REQUIRED WORK
Your answer should be the lines of the listing that contain the word "classification".

EXTRACTED ENTRIES
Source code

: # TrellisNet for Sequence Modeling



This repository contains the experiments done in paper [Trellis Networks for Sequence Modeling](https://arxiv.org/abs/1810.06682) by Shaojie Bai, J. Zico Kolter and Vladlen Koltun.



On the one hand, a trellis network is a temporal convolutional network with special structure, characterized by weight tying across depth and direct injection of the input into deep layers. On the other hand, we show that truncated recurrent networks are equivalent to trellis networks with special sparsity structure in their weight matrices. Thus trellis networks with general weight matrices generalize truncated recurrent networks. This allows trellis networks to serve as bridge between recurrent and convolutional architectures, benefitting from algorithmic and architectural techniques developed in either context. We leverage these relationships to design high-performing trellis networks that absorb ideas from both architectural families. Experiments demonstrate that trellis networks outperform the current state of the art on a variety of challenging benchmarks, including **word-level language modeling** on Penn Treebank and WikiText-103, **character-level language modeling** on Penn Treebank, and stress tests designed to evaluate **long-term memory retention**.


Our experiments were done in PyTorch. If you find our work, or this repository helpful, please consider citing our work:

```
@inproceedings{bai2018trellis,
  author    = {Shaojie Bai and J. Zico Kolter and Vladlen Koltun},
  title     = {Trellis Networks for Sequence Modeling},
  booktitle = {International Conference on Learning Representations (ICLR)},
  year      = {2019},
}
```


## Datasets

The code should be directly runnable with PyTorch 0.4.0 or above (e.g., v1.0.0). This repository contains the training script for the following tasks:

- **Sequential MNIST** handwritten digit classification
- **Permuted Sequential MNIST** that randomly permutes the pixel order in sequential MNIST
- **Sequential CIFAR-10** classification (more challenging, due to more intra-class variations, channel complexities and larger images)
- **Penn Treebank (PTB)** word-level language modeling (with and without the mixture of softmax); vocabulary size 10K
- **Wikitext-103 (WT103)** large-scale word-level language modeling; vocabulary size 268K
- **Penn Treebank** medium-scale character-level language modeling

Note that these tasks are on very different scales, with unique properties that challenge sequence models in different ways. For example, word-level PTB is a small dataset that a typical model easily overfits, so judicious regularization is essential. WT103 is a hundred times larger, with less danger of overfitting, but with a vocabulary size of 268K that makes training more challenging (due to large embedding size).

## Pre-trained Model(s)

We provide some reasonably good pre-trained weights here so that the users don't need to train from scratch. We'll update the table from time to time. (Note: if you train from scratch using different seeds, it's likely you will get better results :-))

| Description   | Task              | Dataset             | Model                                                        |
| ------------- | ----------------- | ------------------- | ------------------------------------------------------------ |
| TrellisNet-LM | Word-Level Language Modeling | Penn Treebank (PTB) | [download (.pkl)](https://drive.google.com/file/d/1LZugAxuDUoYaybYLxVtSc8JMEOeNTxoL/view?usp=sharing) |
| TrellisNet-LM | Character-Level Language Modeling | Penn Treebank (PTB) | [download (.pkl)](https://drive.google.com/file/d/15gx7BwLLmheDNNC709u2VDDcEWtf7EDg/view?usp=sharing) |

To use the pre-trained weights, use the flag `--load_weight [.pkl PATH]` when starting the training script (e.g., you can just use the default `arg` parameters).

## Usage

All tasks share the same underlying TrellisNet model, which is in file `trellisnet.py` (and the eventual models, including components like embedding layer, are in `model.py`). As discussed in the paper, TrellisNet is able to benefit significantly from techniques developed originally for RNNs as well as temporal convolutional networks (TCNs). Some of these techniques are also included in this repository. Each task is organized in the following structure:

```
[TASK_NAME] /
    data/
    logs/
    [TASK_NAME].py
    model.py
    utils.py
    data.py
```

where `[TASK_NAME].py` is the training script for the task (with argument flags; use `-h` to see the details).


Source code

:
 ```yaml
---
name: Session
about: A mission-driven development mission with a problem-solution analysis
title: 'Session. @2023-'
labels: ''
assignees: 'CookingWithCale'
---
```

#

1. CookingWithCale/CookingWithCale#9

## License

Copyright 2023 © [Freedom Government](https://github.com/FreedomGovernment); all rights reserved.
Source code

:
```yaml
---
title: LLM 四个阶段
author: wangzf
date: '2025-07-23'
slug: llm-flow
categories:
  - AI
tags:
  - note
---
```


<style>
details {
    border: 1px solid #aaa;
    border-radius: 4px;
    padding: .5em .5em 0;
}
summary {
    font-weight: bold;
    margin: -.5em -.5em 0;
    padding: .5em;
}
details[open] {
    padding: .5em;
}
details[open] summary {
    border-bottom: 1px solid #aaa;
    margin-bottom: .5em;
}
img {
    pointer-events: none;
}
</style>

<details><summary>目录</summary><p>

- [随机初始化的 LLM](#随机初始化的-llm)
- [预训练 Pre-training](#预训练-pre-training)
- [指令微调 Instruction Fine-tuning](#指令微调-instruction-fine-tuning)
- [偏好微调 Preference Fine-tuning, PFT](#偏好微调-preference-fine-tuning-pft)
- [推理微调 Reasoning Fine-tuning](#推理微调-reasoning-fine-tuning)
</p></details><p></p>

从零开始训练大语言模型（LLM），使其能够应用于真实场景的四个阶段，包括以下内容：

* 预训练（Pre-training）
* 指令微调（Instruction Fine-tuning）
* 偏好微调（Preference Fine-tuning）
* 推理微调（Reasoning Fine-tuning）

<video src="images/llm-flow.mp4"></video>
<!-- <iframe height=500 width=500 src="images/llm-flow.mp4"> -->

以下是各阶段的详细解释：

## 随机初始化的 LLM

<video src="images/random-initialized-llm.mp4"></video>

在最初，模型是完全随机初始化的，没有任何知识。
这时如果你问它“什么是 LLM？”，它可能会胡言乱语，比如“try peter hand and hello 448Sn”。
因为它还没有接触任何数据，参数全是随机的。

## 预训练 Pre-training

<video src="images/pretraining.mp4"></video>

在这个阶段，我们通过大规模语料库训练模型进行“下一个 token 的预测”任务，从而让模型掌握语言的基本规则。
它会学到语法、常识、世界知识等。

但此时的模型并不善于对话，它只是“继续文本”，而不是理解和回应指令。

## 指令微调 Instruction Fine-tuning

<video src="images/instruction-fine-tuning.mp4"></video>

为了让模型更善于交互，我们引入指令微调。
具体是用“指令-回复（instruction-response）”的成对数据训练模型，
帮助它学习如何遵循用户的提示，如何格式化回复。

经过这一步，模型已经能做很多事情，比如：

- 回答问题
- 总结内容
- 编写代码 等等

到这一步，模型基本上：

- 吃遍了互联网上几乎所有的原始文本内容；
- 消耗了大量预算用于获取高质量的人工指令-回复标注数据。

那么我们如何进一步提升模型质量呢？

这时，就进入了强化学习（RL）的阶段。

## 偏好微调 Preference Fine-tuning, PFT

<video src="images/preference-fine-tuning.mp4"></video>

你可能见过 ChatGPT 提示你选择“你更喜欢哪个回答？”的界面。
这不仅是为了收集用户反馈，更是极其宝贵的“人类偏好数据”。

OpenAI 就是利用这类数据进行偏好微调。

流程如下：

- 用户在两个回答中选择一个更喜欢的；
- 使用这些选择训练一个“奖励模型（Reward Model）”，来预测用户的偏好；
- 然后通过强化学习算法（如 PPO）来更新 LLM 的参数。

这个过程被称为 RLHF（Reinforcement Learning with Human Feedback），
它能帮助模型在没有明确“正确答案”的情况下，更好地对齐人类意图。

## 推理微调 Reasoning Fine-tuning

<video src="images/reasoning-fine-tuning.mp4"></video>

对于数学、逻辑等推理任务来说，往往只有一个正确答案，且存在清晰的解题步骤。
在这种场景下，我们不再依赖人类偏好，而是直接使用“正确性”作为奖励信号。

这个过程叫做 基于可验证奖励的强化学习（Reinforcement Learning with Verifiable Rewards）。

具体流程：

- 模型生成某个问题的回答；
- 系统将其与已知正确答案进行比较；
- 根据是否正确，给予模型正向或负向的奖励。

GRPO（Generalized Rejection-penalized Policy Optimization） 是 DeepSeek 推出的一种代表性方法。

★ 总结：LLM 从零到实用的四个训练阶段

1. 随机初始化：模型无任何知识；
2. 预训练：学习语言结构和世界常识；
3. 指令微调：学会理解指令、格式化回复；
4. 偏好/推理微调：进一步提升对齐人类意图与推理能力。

REPLY
- **Sequential MNIST** handwritten digit classification
- **Sequential CIFAR-10** classification (more challenging, due to more intra-class variations, channel complexities and larger images)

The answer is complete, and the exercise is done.